A historic find frustrates Nahant
WWI gun in attic is no boon, so far

By Matt Viser, Globe Staff | April 24, 2007

Sergeant Alvin York's against-all-odds capture of a heavily fortified German machine gun nest in the Argonne Forest of France 89 years ago made York an American legend.

With seven other American infantrymen, he took 132 German prisoners and silenced German machine guns that had slaughtered Allied troops. His actions earned the humble Tennessee farmer an iconic status alongside Daniel Boone and a title declaring him the greatest American hero of World War I. He was held up as the very embodiment of humility and courage.

Which is why officials at Nahant's public library were thrilled four years ago to discover what they say is one of the captured German machine guns in the library attic.

"I tripped over the gun one day, not knowing what it was," said Daniel deStefano, the library's director. "I picked up what I thought was a pipe.

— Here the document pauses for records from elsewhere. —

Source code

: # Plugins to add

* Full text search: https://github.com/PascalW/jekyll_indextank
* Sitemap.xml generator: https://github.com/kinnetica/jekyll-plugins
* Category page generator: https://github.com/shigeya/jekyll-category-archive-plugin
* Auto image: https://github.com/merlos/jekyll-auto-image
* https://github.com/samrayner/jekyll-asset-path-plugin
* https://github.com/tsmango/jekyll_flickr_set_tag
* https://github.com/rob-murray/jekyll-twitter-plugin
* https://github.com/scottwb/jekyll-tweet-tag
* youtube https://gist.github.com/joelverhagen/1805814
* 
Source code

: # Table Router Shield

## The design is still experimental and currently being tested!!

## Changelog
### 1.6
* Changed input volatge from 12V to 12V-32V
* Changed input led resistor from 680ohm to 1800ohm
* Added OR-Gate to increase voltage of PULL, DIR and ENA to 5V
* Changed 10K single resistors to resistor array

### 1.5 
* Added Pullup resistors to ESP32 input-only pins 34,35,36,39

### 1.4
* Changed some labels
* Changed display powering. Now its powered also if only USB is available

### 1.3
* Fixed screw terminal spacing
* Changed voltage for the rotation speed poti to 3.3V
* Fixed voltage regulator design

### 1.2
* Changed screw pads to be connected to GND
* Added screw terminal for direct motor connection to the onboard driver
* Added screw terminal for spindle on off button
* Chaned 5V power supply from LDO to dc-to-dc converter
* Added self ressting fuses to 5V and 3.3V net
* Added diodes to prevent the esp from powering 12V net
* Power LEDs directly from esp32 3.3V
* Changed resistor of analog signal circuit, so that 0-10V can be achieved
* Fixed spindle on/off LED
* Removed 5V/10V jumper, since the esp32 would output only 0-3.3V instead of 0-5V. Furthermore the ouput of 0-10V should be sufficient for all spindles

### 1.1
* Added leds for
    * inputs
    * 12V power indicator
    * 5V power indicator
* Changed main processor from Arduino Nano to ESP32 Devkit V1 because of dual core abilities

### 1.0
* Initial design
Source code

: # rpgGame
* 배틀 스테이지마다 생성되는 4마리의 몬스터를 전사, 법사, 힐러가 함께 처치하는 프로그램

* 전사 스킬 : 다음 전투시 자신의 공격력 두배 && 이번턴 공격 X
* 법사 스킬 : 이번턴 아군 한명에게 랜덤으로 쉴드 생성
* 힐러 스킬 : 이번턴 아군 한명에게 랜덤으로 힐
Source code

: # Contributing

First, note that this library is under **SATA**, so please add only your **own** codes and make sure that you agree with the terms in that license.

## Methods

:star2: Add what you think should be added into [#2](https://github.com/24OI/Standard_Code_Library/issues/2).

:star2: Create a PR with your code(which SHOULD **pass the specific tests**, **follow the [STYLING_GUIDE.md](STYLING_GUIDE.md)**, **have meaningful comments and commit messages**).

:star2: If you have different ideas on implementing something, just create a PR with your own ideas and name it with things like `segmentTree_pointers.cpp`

It was the barrel of the gun."

Library officials say they researched markings on the gun and searched local newspaper archives and town documents for answers about the weapon's origin, determining that the gun had been given to the town in 1918 by an Army clerk, Nahant native Mayland Lewis.

According to the research, Lewis had plucked the weapon from a pile given up by surrendering Germans and shipped it home. Briefly prized as a souvenir of the war, it was paraded through the town on Armistice Day in 1919 by Boy Scouts who towed it in a red wagon. But over the years it faded from public view.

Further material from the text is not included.